Records shown START

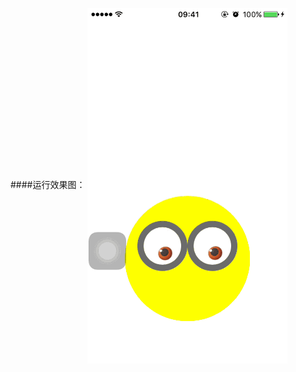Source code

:####运行效果图：
<img src="https://github.com/kSimpleCoder/OFOMinionsEyesView/blob/master/OFOScreenShots/Minions.gif" width = "320" alt="图片描述" align=center />
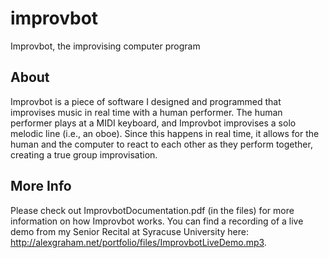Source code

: improvbot
=========

Improvbot, the improvising computer program

About
----------

Improvbot is a piece of software I designed and programmed that improvises music in real time with a human performer. The human performer plays at a MIDI keyboard, and Improvbot improvises a solo melodic line (i.e., an oboe). Since this happens in real time, it allows for the human and the computer to react to each other as they perform together, creating a true group improvisation.


More Info
------------

Please check out ImprovbotDocumentation.pdf (in the files) for more information on how Improvbot works. You can find a recording of a live demo from my Senior Recital at Syracuse University here: http://alexgraham.net/portfolio/files/ImprovbotLiveDemo.mp3.
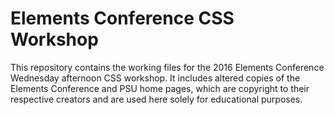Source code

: # Elements Conference CSS Workshop

This repository contains the working files for the 2016 Elements Conference Wednesday afternoon CSS workshop.  It includes altered copies of the Elements Conference and PSU home pages, which are copyright to their respective creators and are used here solely for educational purposes.
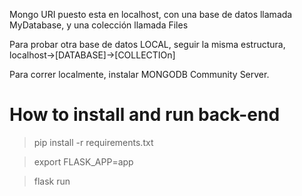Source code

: Mongo URI puesto esta en localhost, con una base de datos llamada MyDatabase, y una colección llamada Files

Para probar otra base de datos LOCAL, seguir la misma estructura, localhost->[DATABASE]->[COLLECTIOn]

Para correr localmente, instalar MONGODB Community Server.


# How to install and run back-end

> pip install -r requirements.txt

> export FLASK_APP=app

> flask run
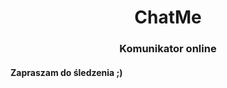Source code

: <h1 align="center">ChatMe</h1>
<h3 align="center">Komunikator online</h3>
</a> </p>
<h4>Zapraszam do śledzenia ;)</h4>
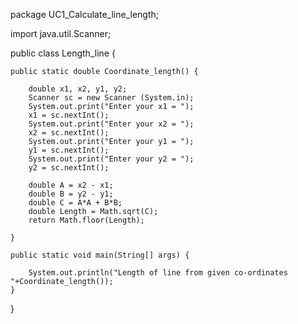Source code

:

package UC1_Calculate_line_length;

import java.util.Scanner;

public class Length_line {
	
	public static double Coordinate_length() {
		
		double x1, x2, y1, y2;
		Scanner sc = new Scanner (System.in);
		System.out.print("Enter your x1 = ");
		x1 = sc.nextInt();
		System.out.print("Enter your x2 = ");
		x2 = sc.nextInt();
		System.out.print("Enter your y1 = ");
		y1 = sc.nextInt();
		System.out.print("Enter your y2 = ");
		y2 = sc.nextInt();
		
		double A = x2 - x1;
		double B = y2 - y1;
		double C = A*A + B*B;
		double Length = Math.sqrt(C);
		return Math.floor(Length);
	
	}

	public static void main(String[] args) {
		
		System.out.println("Length of line from given co-ordinates "+Coordinate_length());
	}

}
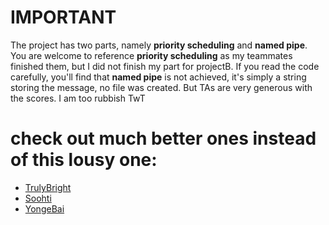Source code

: # IMPORTANT
The project has two parts, namely **priority scheduling** and **named pipe**. You are welcome to reference **priority scheduling** as my teammates finished them, but I did not finish my part for projectB. If you read the code carefully, you'll find that **named pipe** is not achieved, it's simply a string storing the message, no file was created. But TAs are very generous with the scores. I am too rubbish TwT

# check out much better ones instead of this lousy one:
- [TrulyBright](https://github.com/TrulyBright/basekernel)
- [Soohti](https://github.com/Soohti/CS3103-Project)
- [YongeBai](https://github.com/YongeBai/OS_project)

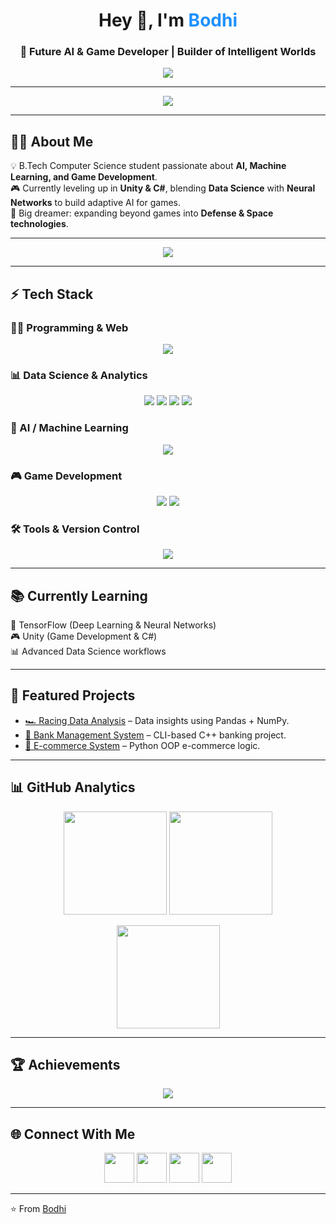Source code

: <!-- Profile Header -->
<h1 align="center">Hey 👋, I'm <span style="color:#1E90FF;">Bodhi</span></h1>
<h3 align="center">🚀 Future AI & Game Developer | Builder of Intelligent Worlds</h3>

<p align="center">
  <img src="https://readme-typing-svg.herokuapp.com?size=22&duration=3000&color=F97316&center=true&vCenter=true&width=600&lines=AI+%7C+Game+Development+%7C+Innovation;Always+Learning+Always+Executing;Building+Tomorrow+Today+⚡" />
</p>

---

<p align="center">
  <img src="https://quotes-github-readme.vercel.app/api?type=horizontal&theme=radical" />
</p>

---

## 🧑‍💻 About Me
💡 B.Tech Computer Science student passionate about **AI, Machine Learning, and Game Development**.  
🎮 Currently leveling up in **Unity & C#**, blending **Data Science** with **Neural Networks** to build adaptive AI for games.  
🌌 Big dreamer: expanding beyond games into **Defense & Space technologies**.  

---

<p align="center">
  <img src="https://img.shields.io/badge/Technology_is_the_most_powerful_weapon-8A2BE2?style=for-the-badge&logoColor=white" />
</p>

---

## ⚡ Tech Stack

### 👨‍💻 Programming & Web
<p align="center">
  <img src="https://skillicons.dev/icons?i=python,cpp,cs,html,css,js" />
</p>

### 📊 Data Science & Analytics
<p align="center">
  <img src="https://img.shields.io/badge/NumPy-013243?style=for-the-badge&logo=numpy&logoColor=white" />
  <img src="https://img.shields.io/badge/Pandas-150458?style=for-the-badge&logo=pandas&logoColor=white" />
  <img src="https://img.shields.io/badge/Matplotlib-11557c?style=for-the-badge&logo=plotly&logoColor=white" />
  <img src="https://img.shields.io/badge/Seaborn-4C78A8?style=for-the-badge&logo=plotly&logoColor=white" />
</p>

### 🤖 AI / Machine Learning
<p align="center">
  <img src="https://skillicons.dev/icons?i=tensorflow" />
</p>

### 🎮 Game Development
<p align="center">
  <img src="https://skillicons.dev/icons?i=unity" />
  <img src="https://skillicons.dev/icons?i=cs" />
</p>

### 🛠 Tools & Version Control
<p align="center">
  <img src="https://skillicons.dev/icons?i=git,github" />
</p>


---

## 📚 Currently Learning
🚀 TensorFlow (Deep Learning & Neural Networks)  
🎮 Unity (Game Development & C#)  
📊 Advanced Data Science workflows  

---

## 🚀 Featured Projects
- [🏎️ Racing Data Analysis](https://github.com/tiwaribodhi/racing-data-analysis) – Data insights using Pandas + NumPy.  
- [🏦 Bank Management System](https://github.com/tiwaribodhi/bank-management) – CLI-based C++ banking project.  
- [🛒 E-commerce System](https://github.com/tiwaribodhi/ecommerce-system) – Python OOP e-commerce logic.  

---

## 📊 GitHub Analytics
<p align="center">
  <img src="https://github-readme-stats-sigma-five.vercel.app/api?username=tiwaribodhi&show_icons=true&theme=tokyonight&hide_border=true" height="165"/>
  <img src="https://github-readme-stats-sigma-five.vercel.app/api/top-langs/?username=tiwaribodhi&layout=compact&theme=tokyonight&hide_border=true" height="165"/>
</p>

<p align="center">
  <img src="https://github-readme-streak-stats-eight.vercel.app?user=tiwaribodhi&theme=tokyonight&hide_border=true" height="165"/>
</p>

---

## 🏆 Achievements
<p align="center">
  <img src="https://github-profile-trophy.vercel.app/?username=tiwaribodhi&theme=onestar&no-frame=true&margin-w=15&row=1&column=6" />
</p>

---

## 🌐 Connect With Me
<p align="center">
  <a href="https://www.linkedin.com/in/bodhisatva-tiwari"><img src="https://skillicons.dev/icons?i=linkedin" width="48"/></a>
  <a href="https://x.com/BodhiTiwari"><img src="https://skillicons.dev/icons?i=twitter" width="48"/></a>
  <a href="mailto:bodhisatvatiwari@gmail.com"><img src="https://skillicons.dev/icons?i=gmail" width="48"/></a>
  <a href="https://instagram.com/tiwari_bodhi"><img src="https://skillicons.dev/icons?i=instagram" width="48"/></a>
</p>

---

⭐ From [Bodhi](https://github.com/tiwaribodhi)
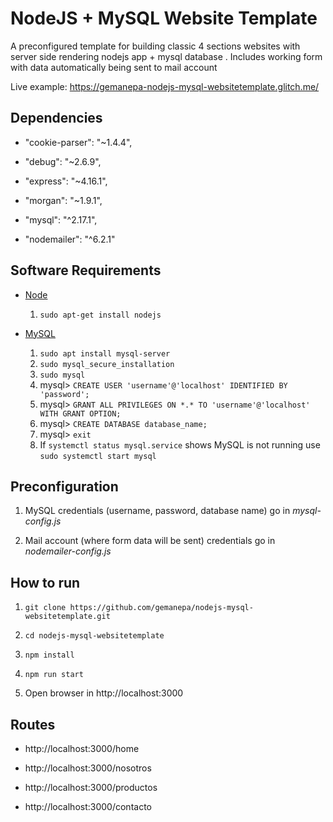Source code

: 
# NodeJS + MySQL Website Template

A preconfigured template for building classic 4 sections websites with server side rendering nodejs app + mysql database . Includes working form with data automatically being sent to mail account

  

Live example: https://gemanepa-nodejs-mysql-websitetemplate.glitch.me/

  

## Dependencies

- "cookie-parser": "~1.4.4",

- "debug": "~2.6.9",

- "express": "~4.16.1",

- "morgan": "~1.9.1",

- "mysql": "^2.17.1",

- "nodemailer": "^6.2.1"

  

## Software Requirements
-  [Node](https://nodejs.org/es/download/)
	 1. `sudo apt-get install nodejs`
	
-  [MySQL](https://dev.mysql.com/downloads/installer/)
	 1. `sudo apt install mysql-server`
	 2. `sudo mysql_secure_installation`
	 3.  `sudo mysql`
	 4. mysql> `CREATE USER 'username'@'localhost' IDENTIFIED BY 'password';`
	 5. mysql> `GRANT ALL PRIVILEGES ON *.* TO 'username'@'localhost' WITH GRANT OPTION;`
	 6. mysql> `CREATE DATABASE database_name;`
	 7. mysql> `exit`
	 8. If `systemctl status mysql.service` shows MySQL is not running use `sudo systemctl start mysql`

  

## Preconfiguration

1. MySQL credentials (username, password, database name) go in *mysql-config.js*

2. Mail account (where form data will be sent) credentials go in *nodemailer-config.js*

## How to run

1.  `git clone https://github.com/gemanepa/nodejs-mysql-websitetemplate.git`

2.  `cd nodejs-mysql-websitetemplate`

3.  `npm install`

4.  `npm run start`

5. Open browser in http://localhost:3000

  

## Routes

- http://localhost:3000/home

- http://localhost:3000/nosotros

- http://localhost:3000/productos

- http://localhost:3000/contacto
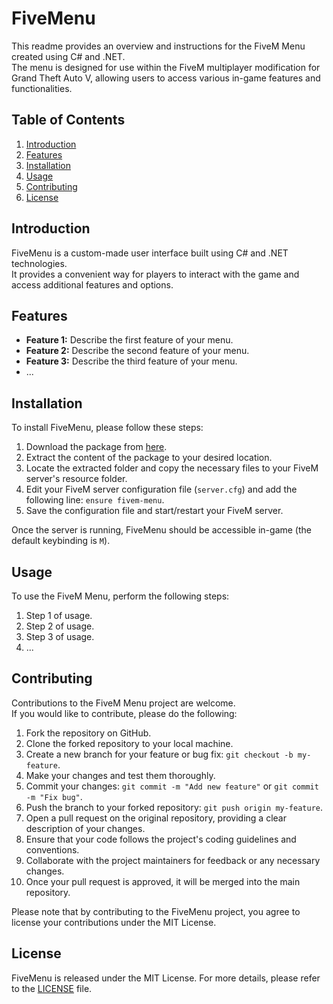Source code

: # FiveMenu

This readme provides an overview and instructions for the FiveM Menu created using C# and .NET.<br />
The menu is designed for use within the FiveM multiplayer modification for Grand Theft Auto V, allowing users to access various in-game features and functionalities.

## Table of Contents
1. [Introduction](#introduction)
2. [Features](#features)
3. [Installation](#installation)
4. [Usage](#usage)
5. [Contributing](#contributing)
6. [License](#license)

## Introduction

FiveMenu is a custom-made user interface built using C# and .NET technologies.<br />
It provides a convenient way for players to interact with the game and access additional features and options.

## Features

- **Feature 1:** Describe the first feature of your menu.
- **Feature 2:** Describe the second feature of your menu.
- **Feature 3:** Describe the third feature of your menu.
- ...

## Installation

To install FiveMenu, please follow these steps:

1. Download the package from [here](https://github.com/mart1d4/FiveMenu/releases/tag/v0.1.0).
2. Extract the content of the package to your desired location.
3. Locate the extracted folder and copy the necessary files to your FiveM server's resource folder.
4. Edit your FiveM server configuration file (`server.cfg`) and add the following line: `ensure fivem-menu`.
5. Save the configuration file and start/restart your FiveM server.

Once the server is running, FiveMenu should be accessible in-game (the default keybinding is `M`).

## Usage

To use the FiveM Menu, perform the following steps:

1. Step 1 of usage.
2. Step 2 of usage.
3. Step 3 of usage.
4. ...

## Contributing

Contributions to the FiveM Menu project are welcome.<br />
If you would like to contribute, please do the following:

1. Fork the repository on GitHub.
2. Clone the forked repository to your local machine.
3. Create a new branch for your feature or bug fix: `git checkout -b my-feature`.
4. Make your changes and test them thoroughly.
5. Commit your changes: `git commit -m "Add new feature"` or `git commit -m "Fix bug"`.
6. Push the branch to your forked repository: `git push origin my-feature`.
7. Open a pull request on the original repository, providing a clear description of your changes.
8. Ensure that your code follows the project's coding guidelines and conventions.
9. Collaborate with the project maintainers for feedback or any necessary changes.
10. Once your pull request is approved, it will be merged into the main repository.

Please note that by contributing to the FiveMenu project, you agree to license your contributions under the MIT License.

## License

FiveMenu is released under the MIT License. For more details, please refer to the [LICENSE](LICENSE) file.
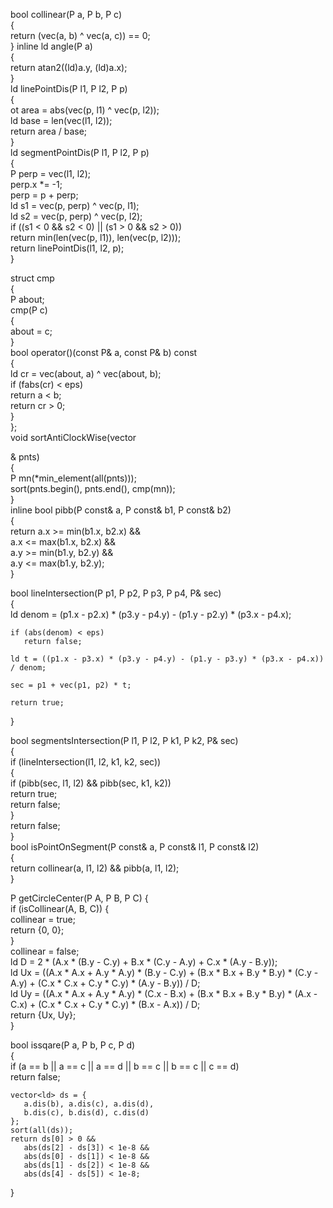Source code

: 
bool collinear(P a, P b, P c)  
{  
    return (vec(a, b) ^ vec(a, c)) == 0;  
}
inline ld angle(P a)  
{  
    return atan2((ld)a.y, (ld)a.x);  
}  
ld linePointDis(P l1, P l2, P p)  
{  
    ot area = abs(vec(p, l1) ^ vec(p, l2));  
    ld base = len(vec(l1, l2));  
    return area / base;  
}  
ld segmentPointDis(P l1, P l2, P p)  
{  
    P perp = vec(l1, l2);  
    perp.x *= -1;  
    perp = p + perp;  
    ld s1 = vec(p, perp) ^ vec(p, l1);  
    ld s2 = vec(p, perp) ^ vec(p, l2);  
    if ((s1 < 0 && s2 < 0) || (s1 > 0 && s2 > 0))  
       return min(len(vec(p, l1)), len(vec(p, l2)));  
    return linePointDis(l1, l2, p);  
}  

struct cmp  
{  
    P about;  
    cmp(P c)  
    {  
       about = c;  
    }  
    bool operator()(const P& a, const P& b) const  
    {  
       ld cr = vec(about, a) ^ vec(about, b);  
       if (fabs(cr) < eps)  
          return a < b;  
       return cr > 0;  
    }  
};  
void sortAntiClockWise(vector<P>& pnts)  
{  
    P mn(*min_element(all(pnts)));  
    sort(pnts.begin(), pnts.end(), cmp(mn));  
}  
inline bool pibb(P const& a, P const& b1, P const& b2)  
{  
    return a.x >= min(b1.x, b2.x) &&  
       a.x <= max(b1.x, b2.x) &&  
       a.y >= min(b1.y, b2.y) &&  
       a.y <= max(b1.y, b2.y);  
}  
  
bool lineIntersection(P p1, P p2, P p3, P p4, P& sec)  
{  
    ld denom = (p1.x - p2.x) * (p3.y - p4.y) - (p1.y - p2.y) * (p3.x - p4.x);  
  
    if (abs(denom) < eps)  
       return false;  
  
    ld t = ((p1.x - p3.x) * (p3.y - p4.y) - (p1.y - p3.y) * (p3.x - p4.x)) / denom;  
  
    sec = p1 + vec(p1, p2) * t;  
  
    return true;  
}  
  
bool segmentsIntersection(P l1, P l2, P k1, P k2, P& sec)  
{  
    if (lineIntersection(l1, l2, k1, k2, sec))  
    {  
       if (pibb(sec, l1, l2) && pibb(sec, k1, k2))  
          return true;  
       return false;  
    }  
    return false;  
}  
bool isPointOnSegment(P const& a, P const& l1, P const& l2)  
{  
    return collinear(a, l1, l2) && pibb(a, l1, l2);  
}  

P getCircleCenter(P A, P B, P C) {  
    if (isCollinear(A, B, C)) {  
       collinear = true;  
       return {0, 0};   
    }  
    collinear = false;  
    ld D = 2 * (A.x * (B.y - C.y) + B.x * (C.y - A.y) + C.x * (A.y - B.y));  
    ld Ux = ((A.x * A.x + A.y * A.y) * (B.y - C.y) + (B.x * B.x + B.y * B.y) * (C.y - A.y) + (C.x * C.x + C.y * C.y) * (A.y - B.y)) / D;  
    ld Uy = ((A.x * A.x + A.y * A.y) * (C.x - B.x) + (B.x * B.x + B.y * B.y) * (A.x - C.x) + (C.x * C.x + C.y * C.y) * (B.x - A.x)) / D;  
    return {Ux, Uy};  
}
  
bool issqare(P a, P b, P c, P d)  
{  
    if (a == b || a == c || a == d || b == c || b == c || c == d)  
       return false;  
  
    vector<ld> ds = {  
       a.dis(b), a.dis(c), a.dis(d),  
       b.dis(c), b.dis(d), c.dis(d)  
    };  
    sort(all(ds));  
    return ds[0] > 0 &&  
       abs(ds[2] - ds[3]) < 1e-8 &&  
       abs(ds[0] - ds[1]) < 1e-8 &&  
       abs(ds[1] - ds[2]) < 1e-8 &&  
       abs(ds[4] - ds[5]) < 1e-8;  
  
}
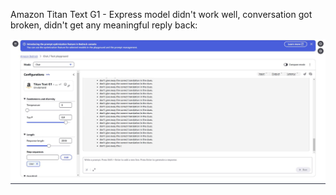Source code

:Amazon Titan Text G1 - Express model didn't work well, conversation got broken, didn't get any meaningful reply back:

![Alt text](BrokenTitan.jpg?raw=true "Title")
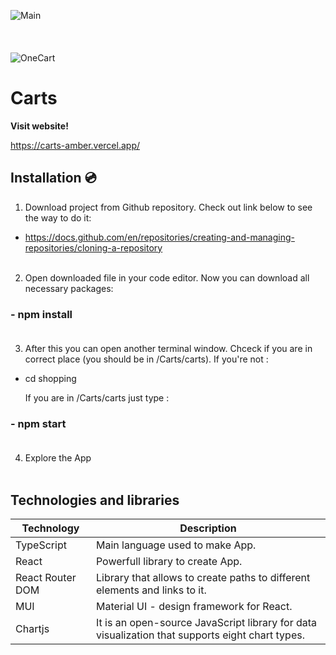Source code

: ![Main](https://user-images.githubusercontent.com/95884784/227046577-2ae4beab-9db9-49d2-af0a-9d31ccb6aebe.png)
<br/><br/><br/><br/>
![OneCart](https://user-images.githubusercontent.com/95884784/227046601-1521bd94-54f8-4433-9cee-10258b950911.png)

#  Carts <br/>

<b>Visit website!</b>

https://carts-amber.vercel.app/
<br/>

## Installation 💿<br/>

1. Download project from Github repository. Check out link below to see the way to do it:<br/>

- https://docs.github.com/en/repositories/creating-and-managing-repositories/cloning-a-repository<br/><br/>


2. Open downloaded file in your code editor. Now you can download all necessary packages:<br/>

### - npm install<br/><br/>


3. After this you can open another terminal window. Chceck if you are in correct place (you should be in /Carts/carts). If you're not :<br/>

- cd shopping<br/>

  If you are in /Carts/carts just type :<br/>

### - npm start <br/><br/>


4. Explore the App <br/><br/>



## Technologies and libraries

| Technology | Description |
| --- | --- |
| TypeScript | Main language used to make App. |
| React | Powerfull library to create App. |
| React Router DOM| Library that allows to create paths to different elements and links to it. |
| MUI | Material UI - design framework for React. |
| Chartjs | It is an open-source JavaScript library for data visualization that supports eight chart types. |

Records shown END

Task to complete:
The response is to contain exactly the lines from the beginning of the data through the line containing "Conference CSS Workshop", both ends included, and nothing else; omit the pictures.

Written answer:
Source code

:####运行效果图：
<img src="https://github.com/kSimpleCoder/OFOMinionsEyesView/blob/master/OFOScreenShots/Minions.gif" width = "320" alt="图片描述" align=center />
Source code

: improvbot
=========

Improvbot, the improvising computer program

About
----------

Improvbot is a piece of software I designed and programmed that improvises music in real time with a human performer. The human performer plays at a MIDI keyboard, and Improvbot improvises a solo melodic line (i.e., an oboe). Since this happens in real time, it allows for the human and the computer to react to each other as they perform together, creating a true group improvisation.


More Info
------------

Please check out ImprovbotDocumentation.pdf (in the files) for more information on how Improvbot works. You can find a recording of a live demo from my Senior Recital at Syracuse University here: http://alexgraham.net/portfolio/files/ImprovbotLiveDemo.mp3.
Source code

: # Elements Conference CSS Workshop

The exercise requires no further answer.